Aim of the task: Whenever a line carries the word "dann", pull it out of the entries.

The data:

--- START ---

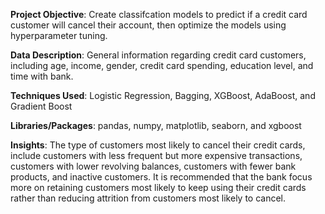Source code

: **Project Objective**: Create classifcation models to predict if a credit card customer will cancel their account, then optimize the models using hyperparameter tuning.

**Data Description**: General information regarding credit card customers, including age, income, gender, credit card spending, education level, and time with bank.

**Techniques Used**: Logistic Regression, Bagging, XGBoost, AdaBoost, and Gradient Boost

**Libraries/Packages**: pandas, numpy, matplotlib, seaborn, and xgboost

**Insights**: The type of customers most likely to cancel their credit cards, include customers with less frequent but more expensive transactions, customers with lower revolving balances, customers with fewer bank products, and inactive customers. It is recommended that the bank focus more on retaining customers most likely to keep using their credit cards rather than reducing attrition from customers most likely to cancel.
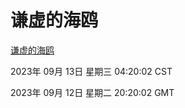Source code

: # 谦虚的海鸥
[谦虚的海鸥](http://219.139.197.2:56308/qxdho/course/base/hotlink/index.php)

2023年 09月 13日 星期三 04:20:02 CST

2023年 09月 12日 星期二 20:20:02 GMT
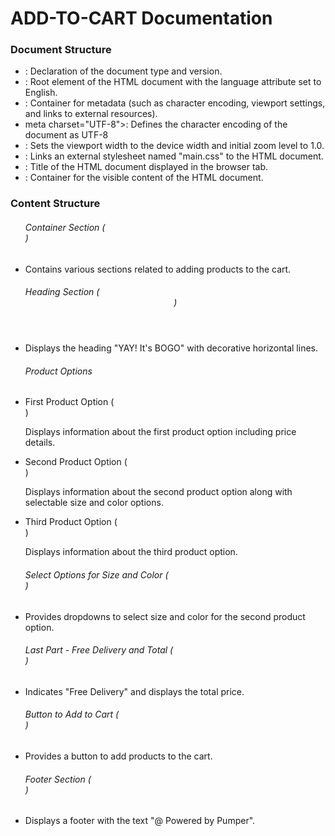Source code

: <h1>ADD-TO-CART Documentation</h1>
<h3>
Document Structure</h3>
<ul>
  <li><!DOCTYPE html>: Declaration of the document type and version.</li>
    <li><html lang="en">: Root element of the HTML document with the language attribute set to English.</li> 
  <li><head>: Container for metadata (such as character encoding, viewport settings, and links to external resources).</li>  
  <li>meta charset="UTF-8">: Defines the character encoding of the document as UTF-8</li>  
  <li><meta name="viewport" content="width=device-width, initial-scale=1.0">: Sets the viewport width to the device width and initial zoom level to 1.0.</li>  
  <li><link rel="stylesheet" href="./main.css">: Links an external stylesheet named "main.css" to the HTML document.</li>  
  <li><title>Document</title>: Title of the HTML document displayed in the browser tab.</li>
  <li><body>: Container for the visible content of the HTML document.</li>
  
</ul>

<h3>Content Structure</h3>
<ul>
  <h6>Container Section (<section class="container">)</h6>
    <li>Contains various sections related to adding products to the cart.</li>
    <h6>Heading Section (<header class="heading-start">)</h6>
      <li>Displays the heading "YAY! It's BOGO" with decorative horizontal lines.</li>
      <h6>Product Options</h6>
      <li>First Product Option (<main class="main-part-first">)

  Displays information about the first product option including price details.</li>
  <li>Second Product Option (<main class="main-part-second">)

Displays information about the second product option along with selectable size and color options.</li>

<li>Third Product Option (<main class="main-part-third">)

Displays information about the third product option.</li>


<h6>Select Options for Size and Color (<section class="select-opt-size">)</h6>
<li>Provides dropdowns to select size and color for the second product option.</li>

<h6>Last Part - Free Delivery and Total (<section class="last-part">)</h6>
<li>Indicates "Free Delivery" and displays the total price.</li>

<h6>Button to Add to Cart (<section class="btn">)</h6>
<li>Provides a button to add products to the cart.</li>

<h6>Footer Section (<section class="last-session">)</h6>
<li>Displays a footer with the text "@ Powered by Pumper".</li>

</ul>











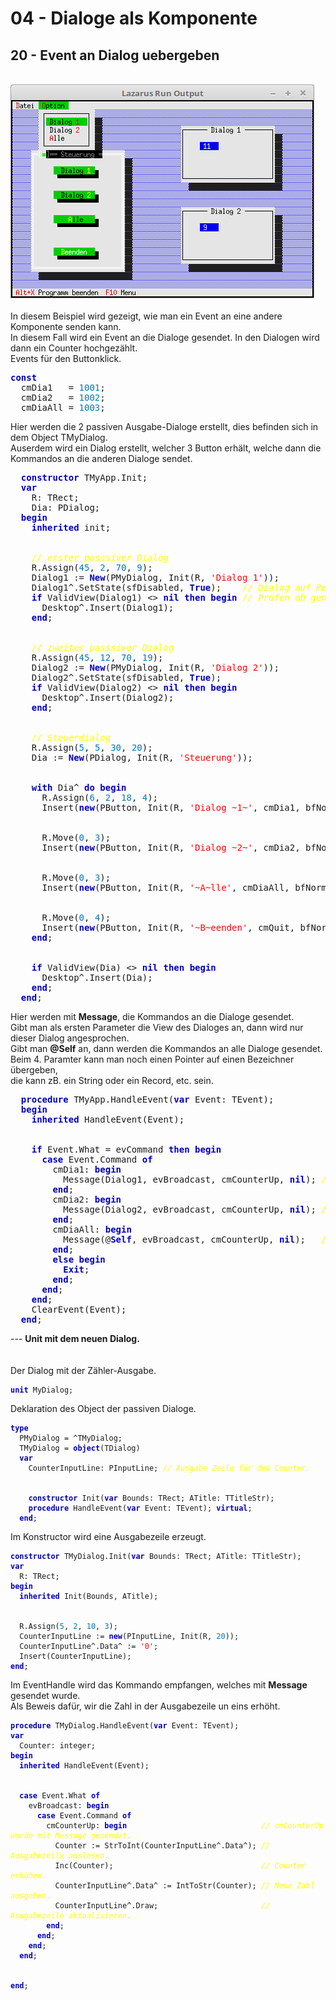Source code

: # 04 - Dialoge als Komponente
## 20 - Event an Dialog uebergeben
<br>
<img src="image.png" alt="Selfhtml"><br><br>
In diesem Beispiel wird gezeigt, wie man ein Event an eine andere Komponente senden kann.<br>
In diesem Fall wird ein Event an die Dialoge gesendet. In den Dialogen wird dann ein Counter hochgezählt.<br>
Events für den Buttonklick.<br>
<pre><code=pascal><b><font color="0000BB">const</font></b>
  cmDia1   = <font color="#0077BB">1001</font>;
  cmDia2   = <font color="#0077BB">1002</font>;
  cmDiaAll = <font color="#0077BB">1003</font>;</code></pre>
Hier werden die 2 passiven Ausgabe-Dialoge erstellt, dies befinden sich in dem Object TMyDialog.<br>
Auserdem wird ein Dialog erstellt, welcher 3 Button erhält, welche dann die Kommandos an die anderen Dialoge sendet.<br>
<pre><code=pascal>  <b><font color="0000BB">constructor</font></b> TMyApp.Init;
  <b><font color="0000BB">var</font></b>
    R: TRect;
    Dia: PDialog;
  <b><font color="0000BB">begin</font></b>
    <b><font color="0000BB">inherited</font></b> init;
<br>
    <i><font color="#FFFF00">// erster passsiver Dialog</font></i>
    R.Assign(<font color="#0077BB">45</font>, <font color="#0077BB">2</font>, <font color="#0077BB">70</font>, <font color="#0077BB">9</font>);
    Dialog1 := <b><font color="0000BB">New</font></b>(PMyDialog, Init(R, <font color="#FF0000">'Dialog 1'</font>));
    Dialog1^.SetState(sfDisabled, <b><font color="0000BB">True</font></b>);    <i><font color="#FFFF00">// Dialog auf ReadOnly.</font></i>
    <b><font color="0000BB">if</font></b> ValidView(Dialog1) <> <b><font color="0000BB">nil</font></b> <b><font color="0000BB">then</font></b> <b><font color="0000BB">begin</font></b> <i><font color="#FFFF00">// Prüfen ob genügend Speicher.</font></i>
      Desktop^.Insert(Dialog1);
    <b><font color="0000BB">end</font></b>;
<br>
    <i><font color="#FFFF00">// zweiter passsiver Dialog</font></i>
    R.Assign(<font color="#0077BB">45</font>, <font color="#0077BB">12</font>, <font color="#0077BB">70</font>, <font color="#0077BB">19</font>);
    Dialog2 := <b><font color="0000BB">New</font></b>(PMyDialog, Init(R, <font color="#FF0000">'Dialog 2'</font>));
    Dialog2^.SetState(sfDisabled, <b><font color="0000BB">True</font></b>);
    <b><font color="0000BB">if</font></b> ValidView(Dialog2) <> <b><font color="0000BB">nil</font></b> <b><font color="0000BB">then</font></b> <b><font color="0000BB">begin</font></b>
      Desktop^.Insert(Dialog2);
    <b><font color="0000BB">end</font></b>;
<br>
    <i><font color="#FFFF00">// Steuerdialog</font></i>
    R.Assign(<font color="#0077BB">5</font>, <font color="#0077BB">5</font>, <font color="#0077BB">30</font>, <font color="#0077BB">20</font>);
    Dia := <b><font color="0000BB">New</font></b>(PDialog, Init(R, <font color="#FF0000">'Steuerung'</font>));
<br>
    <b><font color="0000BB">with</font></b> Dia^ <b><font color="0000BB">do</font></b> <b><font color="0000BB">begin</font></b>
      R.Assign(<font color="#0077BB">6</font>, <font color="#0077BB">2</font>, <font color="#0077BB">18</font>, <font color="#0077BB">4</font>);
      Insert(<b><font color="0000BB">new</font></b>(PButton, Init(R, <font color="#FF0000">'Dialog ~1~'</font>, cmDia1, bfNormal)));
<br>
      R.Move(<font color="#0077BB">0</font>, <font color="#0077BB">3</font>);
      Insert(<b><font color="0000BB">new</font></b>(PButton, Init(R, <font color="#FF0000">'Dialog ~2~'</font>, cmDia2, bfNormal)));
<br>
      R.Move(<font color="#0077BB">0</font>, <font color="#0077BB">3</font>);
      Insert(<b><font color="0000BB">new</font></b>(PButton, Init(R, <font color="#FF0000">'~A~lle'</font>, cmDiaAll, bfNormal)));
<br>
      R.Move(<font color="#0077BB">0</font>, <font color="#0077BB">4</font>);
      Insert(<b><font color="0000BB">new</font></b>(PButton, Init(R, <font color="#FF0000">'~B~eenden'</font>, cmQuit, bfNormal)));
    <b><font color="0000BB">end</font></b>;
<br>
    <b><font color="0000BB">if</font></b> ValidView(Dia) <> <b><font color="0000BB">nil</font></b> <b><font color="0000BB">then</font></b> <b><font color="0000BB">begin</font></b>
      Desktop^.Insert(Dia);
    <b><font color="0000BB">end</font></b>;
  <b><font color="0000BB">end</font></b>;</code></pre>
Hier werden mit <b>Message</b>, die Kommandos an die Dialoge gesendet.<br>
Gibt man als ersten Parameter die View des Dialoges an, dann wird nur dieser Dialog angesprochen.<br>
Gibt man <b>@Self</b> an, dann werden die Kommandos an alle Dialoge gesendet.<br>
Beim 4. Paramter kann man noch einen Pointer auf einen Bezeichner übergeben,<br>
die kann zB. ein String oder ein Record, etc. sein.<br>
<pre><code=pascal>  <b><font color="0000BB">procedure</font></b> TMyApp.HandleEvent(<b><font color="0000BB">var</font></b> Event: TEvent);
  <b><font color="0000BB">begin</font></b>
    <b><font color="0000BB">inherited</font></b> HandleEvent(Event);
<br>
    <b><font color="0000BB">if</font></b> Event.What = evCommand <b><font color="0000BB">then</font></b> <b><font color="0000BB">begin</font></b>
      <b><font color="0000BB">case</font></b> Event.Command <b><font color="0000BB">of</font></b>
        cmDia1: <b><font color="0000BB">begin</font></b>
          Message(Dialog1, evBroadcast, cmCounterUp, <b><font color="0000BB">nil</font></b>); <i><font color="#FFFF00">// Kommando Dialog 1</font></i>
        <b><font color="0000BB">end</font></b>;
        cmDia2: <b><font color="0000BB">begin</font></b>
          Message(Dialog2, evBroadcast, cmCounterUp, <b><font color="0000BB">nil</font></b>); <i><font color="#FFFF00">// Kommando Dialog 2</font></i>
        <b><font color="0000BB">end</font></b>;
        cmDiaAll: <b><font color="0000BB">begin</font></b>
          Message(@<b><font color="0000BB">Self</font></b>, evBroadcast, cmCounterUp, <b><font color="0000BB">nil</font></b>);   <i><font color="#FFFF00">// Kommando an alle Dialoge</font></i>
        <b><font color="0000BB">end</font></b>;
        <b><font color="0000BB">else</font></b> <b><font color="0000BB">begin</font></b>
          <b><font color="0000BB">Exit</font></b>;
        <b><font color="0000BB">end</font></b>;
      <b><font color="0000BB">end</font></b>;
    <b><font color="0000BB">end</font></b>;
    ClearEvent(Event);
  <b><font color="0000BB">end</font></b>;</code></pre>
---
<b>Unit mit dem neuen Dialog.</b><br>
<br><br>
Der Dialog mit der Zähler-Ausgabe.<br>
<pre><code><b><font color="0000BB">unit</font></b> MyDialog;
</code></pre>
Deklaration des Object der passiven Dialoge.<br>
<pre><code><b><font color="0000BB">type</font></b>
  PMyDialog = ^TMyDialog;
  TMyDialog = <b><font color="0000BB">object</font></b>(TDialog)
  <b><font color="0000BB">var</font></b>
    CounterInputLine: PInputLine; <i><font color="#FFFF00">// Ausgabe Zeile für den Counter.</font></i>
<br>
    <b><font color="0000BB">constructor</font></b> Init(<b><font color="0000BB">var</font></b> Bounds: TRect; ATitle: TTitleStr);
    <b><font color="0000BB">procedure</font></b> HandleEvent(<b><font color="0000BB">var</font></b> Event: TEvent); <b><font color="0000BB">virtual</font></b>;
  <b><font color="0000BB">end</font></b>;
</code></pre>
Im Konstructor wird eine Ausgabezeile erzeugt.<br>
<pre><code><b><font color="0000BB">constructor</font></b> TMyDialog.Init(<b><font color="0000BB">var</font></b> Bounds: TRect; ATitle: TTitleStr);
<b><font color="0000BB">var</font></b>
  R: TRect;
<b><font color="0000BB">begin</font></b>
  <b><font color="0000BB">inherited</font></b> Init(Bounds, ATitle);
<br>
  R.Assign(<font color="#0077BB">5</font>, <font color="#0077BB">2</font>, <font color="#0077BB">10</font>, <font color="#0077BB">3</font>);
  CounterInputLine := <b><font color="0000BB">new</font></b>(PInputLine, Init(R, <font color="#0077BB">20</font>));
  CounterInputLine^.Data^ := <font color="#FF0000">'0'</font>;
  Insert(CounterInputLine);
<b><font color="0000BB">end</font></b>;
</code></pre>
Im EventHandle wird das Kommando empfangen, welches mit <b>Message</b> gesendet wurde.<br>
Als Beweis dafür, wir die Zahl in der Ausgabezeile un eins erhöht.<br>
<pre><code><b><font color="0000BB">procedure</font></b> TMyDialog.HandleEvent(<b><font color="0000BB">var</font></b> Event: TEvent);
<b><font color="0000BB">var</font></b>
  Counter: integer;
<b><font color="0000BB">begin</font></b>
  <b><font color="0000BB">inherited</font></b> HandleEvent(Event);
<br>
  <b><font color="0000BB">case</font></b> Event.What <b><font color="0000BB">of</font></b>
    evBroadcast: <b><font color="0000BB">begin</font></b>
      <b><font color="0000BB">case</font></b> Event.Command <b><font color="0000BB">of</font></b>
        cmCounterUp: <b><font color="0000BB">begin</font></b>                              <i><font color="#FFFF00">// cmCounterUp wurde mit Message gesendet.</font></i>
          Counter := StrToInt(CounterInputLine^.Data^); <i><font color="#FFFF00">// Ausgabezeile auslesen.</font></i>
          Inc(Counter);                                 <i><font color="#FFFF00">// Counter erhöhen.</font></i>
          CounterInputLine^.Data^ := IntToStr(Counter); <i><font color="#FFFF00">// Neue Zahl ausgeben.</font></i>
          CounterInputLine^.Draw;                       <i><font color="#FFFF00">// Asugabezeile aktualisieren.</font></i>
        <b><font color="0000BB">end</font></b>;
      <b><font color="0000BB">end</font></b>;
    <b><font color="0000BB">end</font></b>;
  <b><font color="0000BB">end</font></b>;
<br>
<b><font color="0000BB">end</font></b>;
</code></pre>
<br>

--- END ---

Response to this exercise:
In diesem Fall wird ein Event an die Dialoge gesendet. In den Dialogen wird dann ein Counter hochgezählt.<br>
Auserdem wird ein Dialog erstellt, welcher 3 Button erhält, welche dann die Kommandos an die anderen Dialoge sendet.<br>
Gibt man als ersten Parameter die View des Dialoges an, dann wird nur dieser Dialog angesprochen.<br>
Gibt man <b>@Self</b> an, dann werden die Kommandos an alle Dialoge gesendet.<br>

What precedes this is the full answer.